[Start of section]
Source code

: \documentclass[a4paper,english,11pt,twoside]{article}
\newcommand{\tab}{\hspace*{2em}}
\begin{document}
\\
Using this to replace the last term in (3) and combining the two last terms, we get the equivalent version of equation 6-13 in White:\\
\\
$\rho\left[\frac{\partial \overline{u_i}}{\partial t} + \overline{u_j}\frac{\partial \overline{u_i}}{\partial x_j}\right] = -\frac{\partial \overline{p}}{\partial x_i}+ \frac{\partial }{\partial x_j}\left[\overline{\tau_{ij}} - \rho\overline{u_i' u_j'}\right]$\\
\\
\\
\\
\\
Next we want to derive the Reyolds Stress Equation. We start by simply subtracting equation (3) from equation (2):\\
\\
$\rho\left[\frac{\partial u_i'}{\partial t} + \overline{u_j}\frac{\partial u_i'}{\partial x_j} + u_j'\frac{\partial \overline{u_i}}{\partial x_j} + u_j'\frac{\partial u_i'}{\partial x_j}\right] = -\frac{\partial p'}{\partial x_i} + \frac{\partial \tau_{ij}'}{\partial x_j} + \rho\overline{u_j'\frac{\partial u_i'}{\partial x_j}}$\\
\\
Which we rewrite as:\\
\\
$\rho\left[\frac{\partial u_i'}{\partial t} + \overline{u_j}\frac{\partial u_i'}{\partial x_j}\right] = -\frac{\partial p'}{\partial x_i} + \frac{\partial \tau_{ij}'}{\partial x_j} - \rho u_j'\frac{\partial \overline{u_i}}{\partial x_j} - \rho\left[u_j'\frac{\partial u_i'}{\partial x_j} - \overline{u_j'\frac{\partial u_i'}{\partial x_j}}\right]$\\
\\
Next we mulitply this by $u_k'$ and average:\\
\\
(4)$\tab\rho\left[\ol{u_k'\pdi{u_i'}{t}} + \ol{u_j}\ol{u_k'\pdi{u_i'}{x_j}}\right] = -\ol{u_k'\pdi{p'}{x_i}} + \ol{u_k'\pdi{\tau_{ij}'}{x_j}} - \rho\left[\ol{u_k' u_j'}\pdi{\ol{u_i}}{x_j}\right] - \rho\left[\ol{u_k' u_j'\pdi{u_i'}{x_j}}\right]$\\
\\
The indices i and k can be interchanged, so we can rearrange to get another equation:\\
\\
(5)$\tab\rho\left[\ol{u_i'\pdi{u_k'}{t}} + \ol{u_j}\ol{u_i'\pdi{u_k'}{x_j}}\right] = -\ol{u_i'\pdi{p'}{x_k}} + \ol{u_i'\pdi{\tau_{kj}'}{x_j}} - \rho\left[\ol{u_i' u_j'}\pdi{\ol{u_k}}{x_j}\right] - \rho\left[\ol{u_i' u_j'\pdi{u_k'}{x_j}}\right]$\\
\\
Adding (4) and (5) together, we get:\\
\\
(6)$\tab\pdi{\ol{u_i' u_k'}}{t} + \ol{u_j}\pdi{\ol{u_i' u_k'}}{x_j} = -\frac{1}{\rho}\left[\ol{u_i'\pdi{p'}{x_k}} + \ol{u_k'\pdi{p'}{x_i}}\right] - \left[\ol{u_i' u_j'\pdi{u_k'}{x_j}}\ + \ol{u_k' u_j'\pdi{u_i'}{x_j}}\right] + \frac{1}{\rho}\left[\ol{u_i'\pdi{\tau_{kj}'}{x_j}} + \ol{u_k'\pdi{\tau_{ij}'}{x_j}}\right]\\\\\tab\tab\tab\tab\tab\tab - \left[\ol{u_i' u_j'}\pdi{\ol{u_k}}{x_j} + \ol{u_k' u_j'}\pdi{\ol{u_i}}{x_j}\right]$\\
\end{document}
[End of section]
Your answer should consist of the lines above that hold the word "this", copied exactly.

# [REPLY TO THE TASK]
Using this to replace the last term in (3) and combining the two last terms, we get the equivalent version of equation 6-13 in White:\\
Next we mulitply this by $u_k'$ and average:\\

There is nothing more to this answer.